Bien qu’ils ne soient pas salariés, les jeunes acquièrent en service civique un ensemble de compétences sociales et comportementales (autrement dénommés savoir-être, compétences transversales ou encore soft skills). C’est vrai à tous niveaux, pour les jeunes désocialisés aussi bien que pour les plus diplômés. J’ai en tête l’exemple de cet élève de l’École normale supérieure qui a demandé à différer d’un an son entrée à l’École pour faire un service civique, conscient qu’il « n’avait rien appris d’autre qu’à être un bon élève ». Or, c’est justement leur crainte que les jeunes ne maîtrisent pas ces fameuses compétences transversales qui pour beaucoup d’employeurs est le principal obstacle à l’embauche en contrat d’alternance.

Le service civique accueille des jeunes de tout niveau de formation, mais beaucoup y vont par défaut, poussés par l’échec scolaire ou universitaire ; c’est pour eux une solution d’attente. Il reste qu’à la fin de leur mission nous constatons deux phénomènes massifs :
ils sont beaucoup plus au clair sur leurs compétences et leur projet d’avenir, nombreux sont ceux qui y ont acquis l’envie d’apprendre.

Deux acquis qu’il faudrait pouvoir étendre à tous les dispositifs publics pour l’insertion des jeunes ; malheureusement, les cloisons entre départements ministériels sont étanches, empêchant bien souvent de construire des parcours « sans couture ».

Au titre des obstacles, je pense également aux difficultés particulières que nous rencontrons dans le monde rural pour organiser l’hébergement et les déplacements des jeunes volontaires ; beaucoup d’initiatives locales se font jour pour y répondre, mais il faut encore les élargir. On nous reproche aussi parfois de ne pas assez favoriser la diversité. La proportion de jeunes issus des quartiers de la politique de la ville est la même parmi nos volontaires que parmi l’ensemble de la classe d’âge ; il faut aller plus loin, sans pour autant remettre en cause la vocation universelle du service civique. L’idéal serait de faire en sorte qu’il offre à chacun une véritable expérience de mixité sociale ; c’est dans ce but qu’Unis-Cité pose le principe d’un travail en équipe socialement diversifiée dans tout organisme accueillant simultanément huit jeunes ou plus.

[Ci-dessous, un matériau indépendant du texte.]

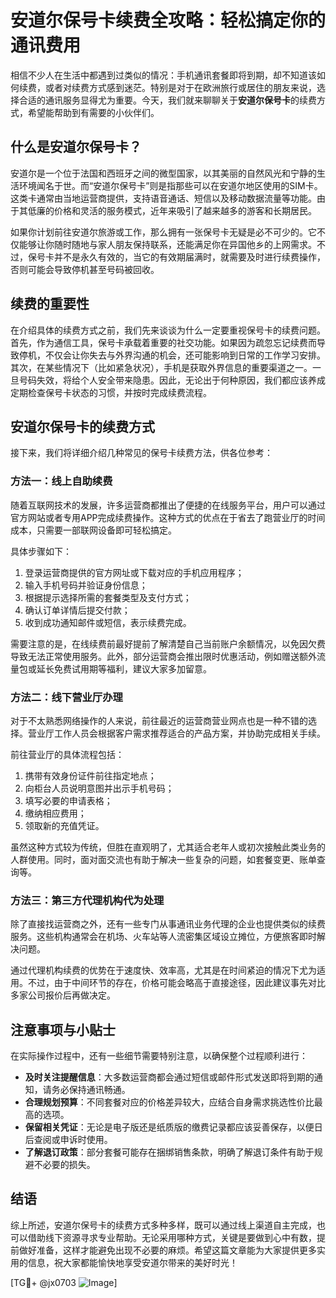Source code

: # 安道尔保号卡续费全攻略：轻松搞定你的通讯费用

相信不少人在生活中都遇到过类似的情况：手机通讯套餐即将到期，却不知道该如何续费，或者对续费方式感到迷茫。特别是对于在欧洲旅行或居住的朋友来说，选择合适的通讯服务显得尤为重要。今天，我们就来聊聊关于**安道尔保号卡**的续费方式，希望能帮助到有需要的小伙伴们。

## 什么是安道尔保号卡？

安道尔是一个位于法国和西班牙之间的微型国家，以其美丽的自然风光和宁静的生活环境闻名于世。而“安道尔保号卡”则是指那些可以在安道尔地区使用的SIM卡。这类卡通常由当地运营商提供，支持语音通话、短信以及移动数据流量等功能。由于其低廉的价格和灵活的服务模式，近年来吸引了越来越多的游客和长期居民。

如果你计划前往安道尔旅游或工作，那么拥有一张保号卡无疑是必不可少的。它不仅能够让你随时随地与家人朋友保持联系，还能满足你在异国他乡的上网需求。不过，保号卡并不是永久有效的，当它的有效期届满时，就需要及时进行续费操作，否则可能会导致停机甚至号码被回收。

## 续费的重要性

在介绍具体的续费方式之前，我们先来谈谈为什么一定要重视保号卡的续费问题。首先，作为通信工具，保号卡承载着重要的社交功能。如果因为疏忽忘记续费而导致停机，不仅会让你失去与外界沟通的机会，还可能影响到日常的工作学习安排。其次，在某些情况下（比如紧急状况），手机是获取外界信息的重要渠道之一。一旦号码失效，将给个人安全带来隐患。因此，无论出于何种原因，我们都应该养成定期检查保号卡状态的习惯，并按时完成续费流程。

## 安道尔保号卡的续费方式

接下来，我们将详细介绍几种常见的保号卡续费方法，供各位参考：

### 方法一：线上自助续费

随着互联网技术的发展，许多运营商都推出了便捷的在线服务平台，用户可以通过官方网站或者专用APP完成续费操作。这种方式的优点在于省去了跑营业厅的时间成本，只需要一部联网设备即可轻松搞定。

具体步骤如下：
1. 登录运营商提供的官方网址或下载对应的手机应用程序；
2. 输入手机号码并验证身份信息；
3. 根据提示选择所需的套餐类型及支付方式；
4. 确认订单详情后提交付款；
5. 收到成功通知邮件或短信，表示续费完成。

需要注意的是，在线续费前最好提前了解清楚自己当前账户余额情况，以免因欠费导致无法正常使用服务。此外，部分运营商会推出限时优惠活动，例如赠送额外流量包或延长免费试用期等福利，建议大家多加留意。

### 方法二：线下营业厅办理

对于不太熟悉网络操作的人来说，前往最近的运营商营业网点也是一种不错的选择。营业厅工作人员会根据客户需求推荐适合的产品方案，并协助完成相关手续。

前往营业厅的具体流程包括：
1. 携带有效身份证件前往指定地点；
2. 向柜台人员说明意图并出示手机号码；
3. 填写必要的申请表格；
4. 缴纳相应费用；
5. 领取新的充值凭证。

虽然这种方式较为传统，但胜在直观明了，尤其适合老年人或初次接触此类业务的人群使用。同时，面对面交流也有助于解决一些复杂的问题，如套餐变更、账单查询等。

### 方法三：第三方代理机构代为处理

除了直接找运营商之外，还有一些专门从事通讯业务代理的企业也提供类似的续费服务。这些机构通常会在机场、火车站等人流密集区域设立摊位，方便旅客即时解决问题。

通过代理机构续费的优势在于速度快、效率高，尤其是在时间紧迫的情况下尤为适用。不过，由于中间环节的存在，价格可能会略高于直接途径，因此建议事先对比多家公司报价后再做决定。

## 注意事项与小贴士

在实际操作过程中，还有一些细节需要特别注意，以确保整个过程顺利进行：
- **及时关注提醒信息**：大多数运营商都会通过短信或邮件形式发送即将到期的通知，请务必保持通讯畅通。
- **合理规划预算**：不同套餐对应的价格差异较大，应结合自身需求挑选性价比最高的选项。
- **保留相关凭证**：无论是电子版还是纸质版的缴费记录都应该妥善保存，以便日后查阅或申诉时使用。
- **了解退订政策**：部分套餐可能存在捆绑销售条款，明确了解退订条件有助于规避不必要的损失。

## 结语

综上所述，安道尔保号卡的续费方式多种多样，既可以通过线上渠道自主完成，也可以借助线下资源寻求专业帮助。无论采用哪种方式，关键是要做到心中有数，提前做好准备，这样才能避免出现不必要的麻烦。希望这篇文章能为大家提供更多实用的信息，祝大家都能愉快地享受安道尔带来的美好时光！

[TG💪+ @jx0703 ![Image](https://github.com/user-attachments/assets/dbca1d08-cadb-493c-b0ec-ad6f7a83f270)]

En matière de bilan, je dirai aussi que nous sommes en passe d’atteindre un palier. Notre budget passera l’année prochaine de 450 à 500 millions d’euros, ce qui va nous permettre de stabiliser le nombre des volontaires aux environs de 150 000. Un palier qui n’est pas mal vécu à l’Agence, car nous ressentons le besoin de travailler à la qualité de notre dispositif, en termes de missions comme de conditions d’accueil. Il faut savoir que nous ne sommes que 25 pour assurer le pilotage opérationnel du service civique depuis Paris, relayés sur le terrain par 150 agents des services déconcentrés de l’État. Ce palier correspond aussi à un moment où les jeunes sont devenus les principaux prescripteurs de service civique : ce sont eux qui suscitent les vocations à travers le bouche-à-oreille. De même, nous avons cessé de prospecter de nouvelles structures d’accueil : les quelque 13 000 actuelles constituent un vivier suffisant.

Entre attentes des jeunes, des organismes et des pouvoirs publics, comment se gouverne le service civique ?

Contrairement à ce qu’on pourrait croire, le véritable organe de gouvernance de l’Agence n’est pas son conseil d’administration, hormis bien sûr quand il s’agit des gros dossiers administratifs et budgétaires, qui se traitent entre ministères. La régulation d’ensemble revient pour une part au Comité stratégique, qui réunit ministères, associations, personnalités qualifiées, mais aussi six jeunes volontaires en mission, dont la contribution est véritablement précieuse. Mais la vraie réponse, c’est que le service civique est gouverné de manière diffuse. L’Agence est là pour veiller au respect des objectifs et des valeurs ; dans la pratique, ce sont les organismes d’accueil qui gouvernent le service à travers leurs relations avec les jeunes, et leur « courbe d’expérience » n’a cessé de croître ; l’Agence apporte au réseau son animation, sa charte et ses outils, mais pour le reste le service civique est cogéré avec les grandes structures associatives comme Unis-Cités, la Ligue de l’enseignement, le réseau des Missions locales, qui assurent le relais avec les organismes de terrain et le portage des projets transversaux. Il y a forcément des risques de dérive locale, auxquels il faut veiller. Mais rien de tragique au total.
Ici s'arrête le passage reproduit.